Bupa has added over one million customers in the UK from 4 million to 5.1 million, mainly in health insurance, but says its care for the elderly is continuing to put pressure on profits.
Total UK revenue rose 5% from £2,711.2m to £2,857.8m, with profit rising 4% from £175.0m to £182.6m.
A review of Bupa’s UK performance by the company’s CEO Stuart Fletcher, says local authority fees must rise so that they cover the cost of providing care.
“In aged care, public funding pressures in the UK mean that local authority fees for care services are often below the true cost of delivering care, which is then compounded by the impact of inflation on operating costs,” says Mr Fletcher.
The imposition of the National Living Wage will increase pressure, Mr Fletcher asserts. “We are supportive of the move to a National Living Wage for our people. This will however increase the cost of delivering care and we are making the case to the government that fees from local authorities will need to increase to cover this additional cost. We are increasingly taking a firmer line when negotiating contracts with local authorities to ensure that we recover the true cost of caring for our residents,” he adds.
Bupa has written down the balance sheet value of its care home business by almost £300 million in anticipation of the impact that the Living Wage will create. “The ongoing funding challenges in the care sector, compounded by the introduction of the National Living Wage in the UK from April 2016, contribute to significant pressures on margins,” Mr Fletcher says.
“As we cannot at this stage be confident we will mitigate the whole of the impact, there has been a partial write down of the value of our care services business. This is comprised of goodwill impairment of £114.1m and a write down in the value of property and equipment of £179.7m, of which £67.8m has been recognised in the Income Statement, with the balance being taken to the revaluation reserve,” he explains.

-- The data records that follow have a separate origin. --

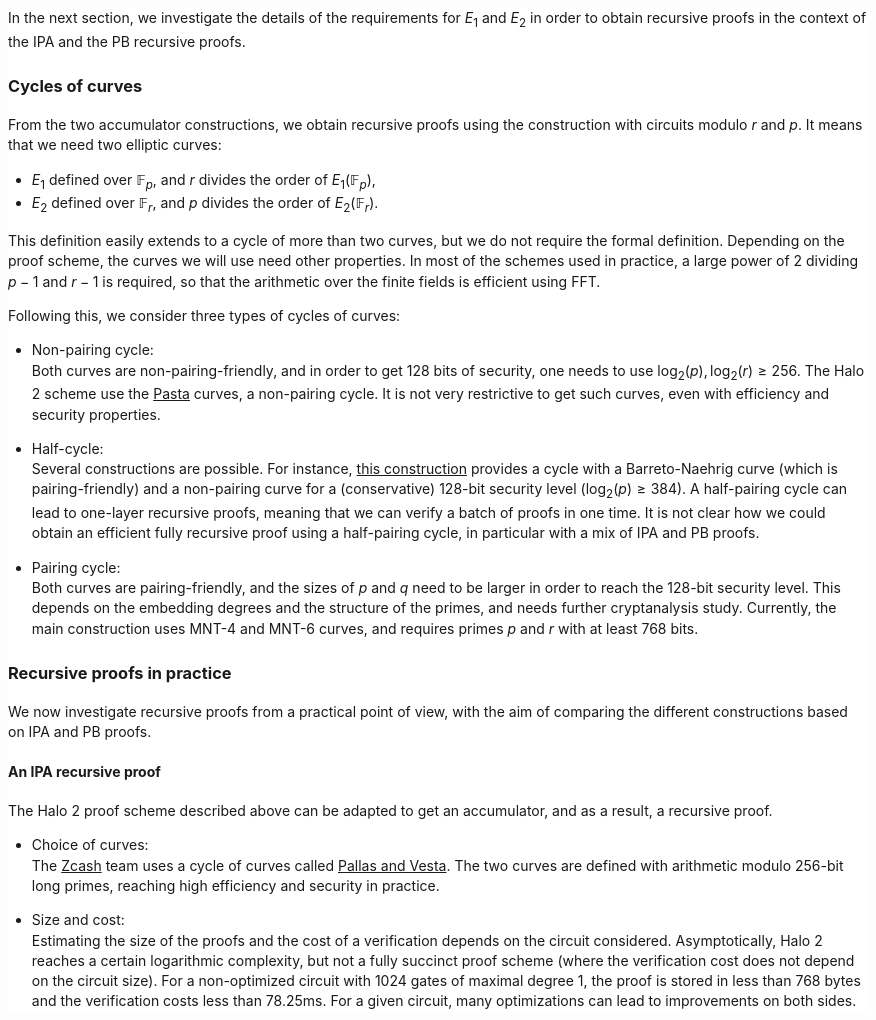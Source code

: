 In the next section, we investigate the details of the requirements for $E_1$​ and $E_2$ in order to obtain recursive proofs in the context of the IPA and the PB recursive proofs.

### Cycles of curves

From the two accumulator constructions, we obtain recursive proofs using the construction with circuits modulo $r$ and $p$. It means that we need two elliptic curves:

- $E_1$ defined over $\mathbb F_p$, and $r$ divides the order of $E_1(\mathbb F_p)$,
- $E_2$ defined over $\mathbb F_r$, and $p$ divides the order of $E_2(\mathbb F_r)$.

This definition easily extends to a cycle of more than two curves, but we do not require the formal definition. Depending on the proof scheme, the curves we will use need other properties. In most of the schemes used in practice, a large power of $2$ dividing $p−1$ and $r−1$ is required, so that the arithmetic over the finite fields is efficient using FFT.

Following this, we consider three types of cycles of curves:

- Non-pairing cycle:\
  Both curves are non-pairing-friendly, and in order to get 128 bits of security, one needs to use $\log_2(p), \log_2(r)\geq 256$. The Halo 2 scheme use the [Pasta](https://github.com/zcash/pasta) curves, a non-pairing cycle. It is not very restrictive to get such curves, even with efficiency and security properties.

- Half-cycle:\
  Several constructions are possible. For instance, [this construction](https://github.com/daira/pluto-eris) provides a cycle with a Barreto-Naehrig curve (which is pairing-friendly) and a non-pairing curve for a (conservative) 128-bit security level ($\log_2(p)\geq 384$). A half-pairing cycle can lead to one-layer recursive proofs, meaning that we can verify a batch of proofs in one time. It is not clear how we could obtain an efficient fully recursive proof using a half-pairing cycle, in particular with a mix of IPA and PB proofs.

- Pairing cycle:\
  Both curves are pairing-friendly, and the sizes of $p$ and $q$ need to be larger in order to reach the 128-bit security level. This depends on the embedding degrees and the structure of the primes, and needs further cryptanalysis study. Currently, the main construction uses MNT-4 and MNT-6 curves, and requires primes $p$ and $r$ with at least 768 bits.

### Recursive proofs in practice

We now investigate recursive proofs from a practical point of view, with the aim of comparing the different constructions based on IPA and PB proofs.

#### An IPA recursive proof

The Halo 2 proof scheme described above can be adapted to get an accumulator, and as a result, a recursive proof.

- Choice of curves:\
  The [Zcash](https://z.cash/) team uses a cycle of curves called [Pallas and Vesta](https://github.com/zcash/pasta). The two curves are defined with arithmetic modulo 256-bit long primes, reaching high efficiency and security in practice.

- Size and cost:\
  Estimating the size of the proofs and the cost of a verification depends on the circuit considered. Asymptotically, Halo 2 reaches a certain logarithmic complexity, but not a fully succinct proof scheme (where the verification cost does not depend on the circuit size). For a non-optimized circuit with 1024 gates of maximal degree 1, the proof is stored in less than 768 bytes and the verification costs less than 78.25ms. For a given circuit, many optimizations can lead to improvements on both sides.
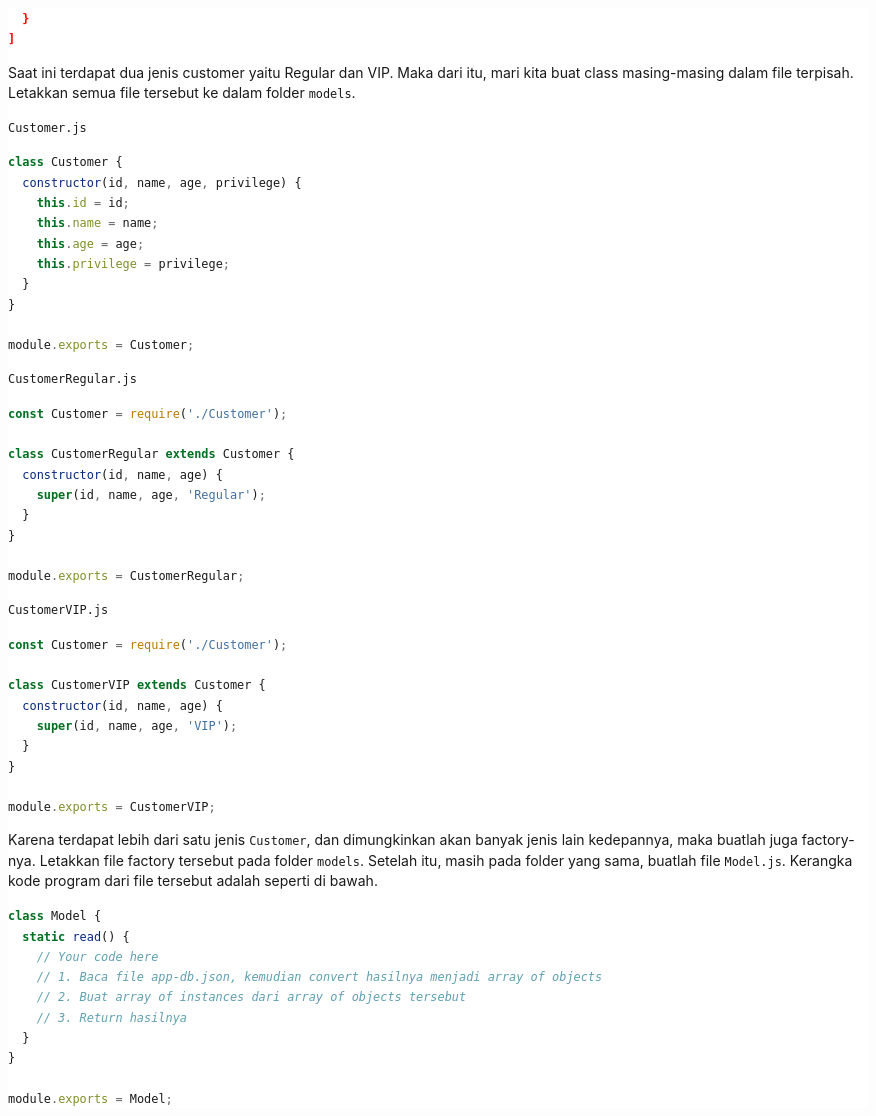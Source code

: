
 ```json
  }
]
```

Saat ini terdapat dua jenis customer yaitu Regular dan VIP. Maka dari itu, mari kita buat class masing-masing dalam file terpisah. Letakkan semua file tersebut ke dalam folder `models`.

`Customer.js`

```javascript
class Customer {
  constructor(id, name, age, privilege) {
    this.id = id;
    this.name = name;
    this.age = age;
    this.privilege = privilege;
  }
}

module.exports = Customer;
```

`CustomerRegular.js`

```javascript
const Customer = require('./Customer');

class CustomerRegular extends Customer {
  constructor(id, name, age) {
    super(id, name, age, 'Regular');
  }
}

module.exports = CustomerRegular;
```

`CustomerVIP.js`

```javascript
const Customer = require('./Customer');

class CustomerVIP extends Customer {
  constructor(id, name, age) {
    super(id, name, age, 'VIP');
  }
}

module.exports = CustomerVIP;
```

Karena terdapat lebih dari satu jenis `Customer`, dan dimungkinkan akan banyak jenis lain kedepannya, maka buatlah juga factory-nya. Letakkan file factory tersebut pada folder `models`. Setelah itu, masih pada folder yang sama, buatlah file `Model.js`. Kerangka kode program dari file tersebut adalah seperti di bawah.

```javascript
class Model {
  static read() {
    // Your code here
    // 1. Baca file app-db.json, kemudian convert hasilnya menjadi array of objects
    // 2. Buat array of instances dari array of objects tersebut
    // 3. Return hasilnya
  }
}

module.exports = Model;
```
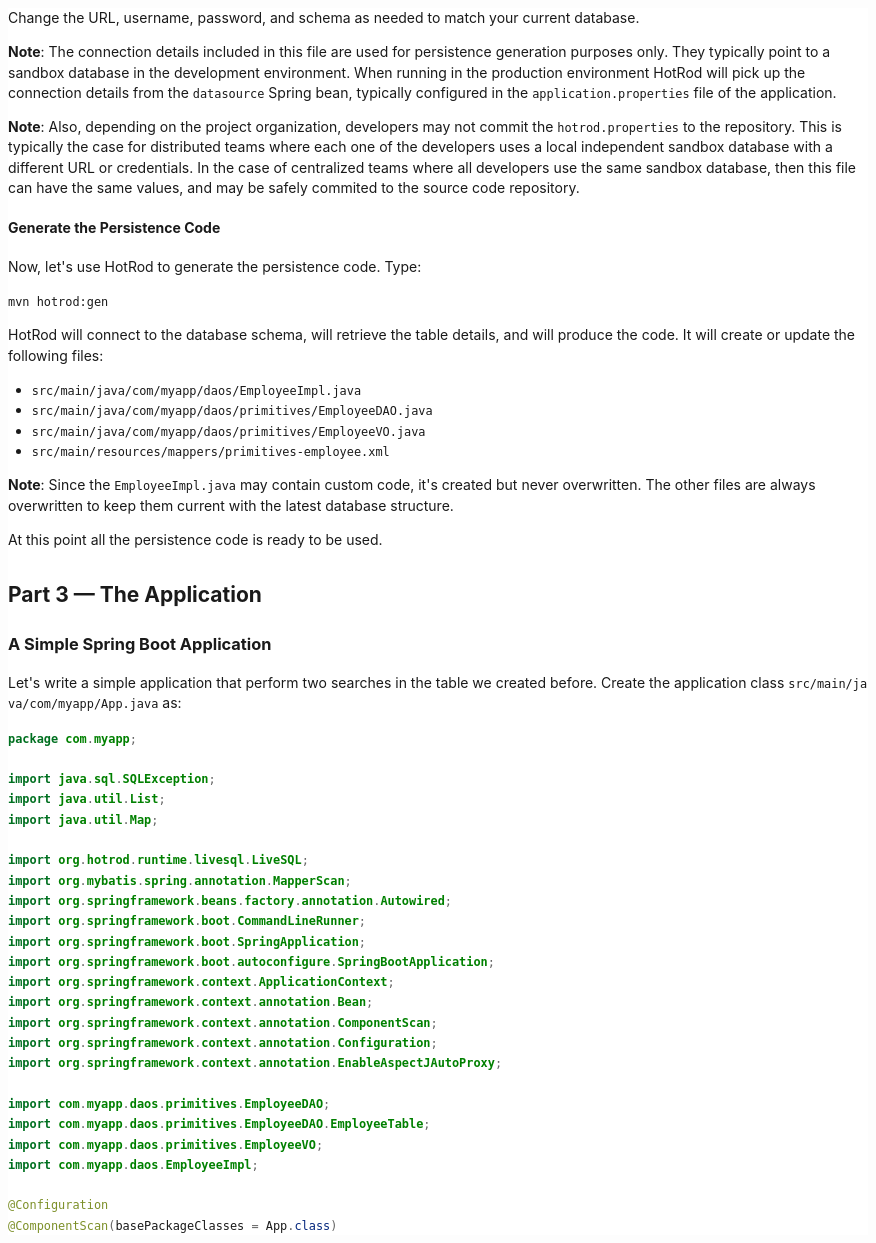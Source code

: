 Change the URL, username, password, and schema as needed to match your current database.

**Note**: The connection details included in this file are used for persistence generation purposes only. They typically point to a sandbox database in the 
development environment. When running in the production environment HotRod will pick up the connection details from the `datasource` Spring bean, typically
configured in the `application.properties` file of the application.

**Note**: Also, depending on the project organization, developers may not commit the `hotrod.properties` to the repository. This is typically the case
for distributed teams where each one of the developers uses a local independent sandbox database with a different URL or credentials. In the case of 
centralized teams where all developers use the same sandbox database, then this file can have the same values, and may be safely commited to the source code repository.

#### Generate the Persistence Code

Now, let's use HotRod to generate the persistence code. Type:

`mvn hotrod:gen`

HotRod will connect to the database schema, will retrieve the table details, and will produce the code. It will create or update the following files:
* `src/main/java/com/myapp/daos/EmployeeImpl.java`
* `src/main/java/com/myapp/daos/primitives/EmployeeDAO.java`
* `src/main/java/com/myapp/daos/primitives/EmployeeVO.java`
* `src/main/resources/mappers/primitives-employee.xml`

**Note**: Since the `EmployeeImpl.java` may contain custom code, it's created but never overwritten. The other files are always overwritten to keep them current with the latest database structure.

At this point all the persistence code is ready to be used.

## Part 3 &mdash; The Application

### A Simple Spring Boot Application

Let's write a simple application that perform two searches in the table we created before. Create the application 
class `src/main/java/com/myapp/App.java` as:

```java
package com.myapp;

import java.sql.SQLException;
import java.util.List;
import java.util.Map;

import org.hotrod.runtime.livesql.LiveSQL;
import org.mybatis.spring.annotation.MapperScan;
import org.springframework.beans.factory.annotation.Autowired;
import org.springframework.boot.CommandLineRunner;
import org.springframework.boot.SpringApplication;
import org.springframework.boot.autoconfigure.SpringBootApplication;
import org.springframework.context.ApplicationContext;
import org.springframework.context.annotation.Bean;
import org.springframework.context.annotation.ComponentScan;
import org.springframework.context.annotation.Configuration;
import org.springframework.context.annotation.EnableAspectJAutoProxy;

import com.myapp.daos.primitives.EmployeeDAO;
import com.myapp.daos.primitives.EmployeeDAO.EmployeeTable;
import com.myapp.daos.primitives.EmployeeVO;
import com.myapp.daos.EmployeeImpl;

@Configuration
@ComponentScan(basePackageClasses = App.class)
```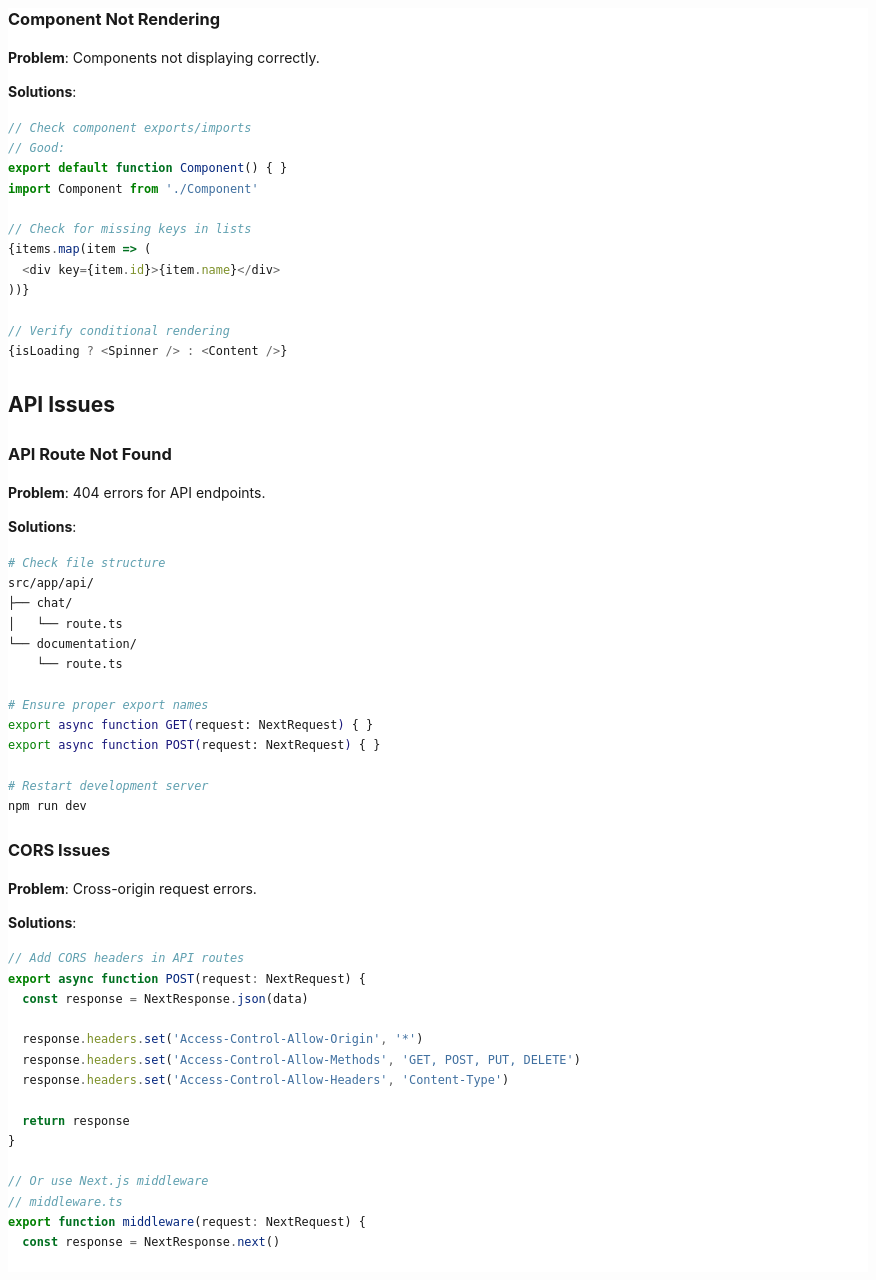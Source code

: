### Component Not Rendering

**Problem**: Components not displaying correctly.

**Solutions**:
```typescript
// Check component exports/imports
// Good:
export default function Component() { }
import Component from './Component'

// Check for missing keys in lists
{items.map(item => (
  <div key={item.id}>{item.name}</div>
))}

// Verify conditional rendering
{isLoading ? <Spinner /> : <Content />}
```

## API Issues

### API Route Not Found

**Problem**: 404 errors for API endpoints.

**Solutions**:
```bash
# Check file structure
src/app/api/
├── chat/
│   └── route.ts
└── documentation/
    └── route.ts

# Ensure proper export names
export async function GET(request: NextRequest) { }
export async function POST(request: NextRequest) { }

# Restart development server
npm run dev
```

### CORS Issues

**Problem**: Cross-origin request errors.

**Solutions**:
```typescript
// Add CORS headers in API routes
export async function POST(request: NextRequest) {
  const response = NextResponse.json(data)
  
  response.headers.set('Access-Control-Allow-Origin', '*')
  response.headers.set('Access-Control-Allow-Methods', 'GET, POST, PUT, DELETE')
  response.headers.set('Access-Control-Allow-Headers', 'Content-Type')
  
  return response
}

// Or use Next.js middleware
// middleware.ts
export function middleware(request: NextRequest) {
  const response = NextResponse.next()
  
```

While Bupa is widely rumoured to be looking for a buyer for its care home business, its financial statement says it is still investing in homes and care villages in the UK. “We remain committed to further improving and extending our range of services for older people. We completed 27 care home refurbishments during the year and in December, we acquired Hadrian Healthcare Limited, which is comprised of five purpose-built care homes and two development sites. Richmond Villages has continued its strong performance this year, with the expected completion of Richmond Witney bringing our portfolio to six villages in 2016,” Mr Fletcher advises.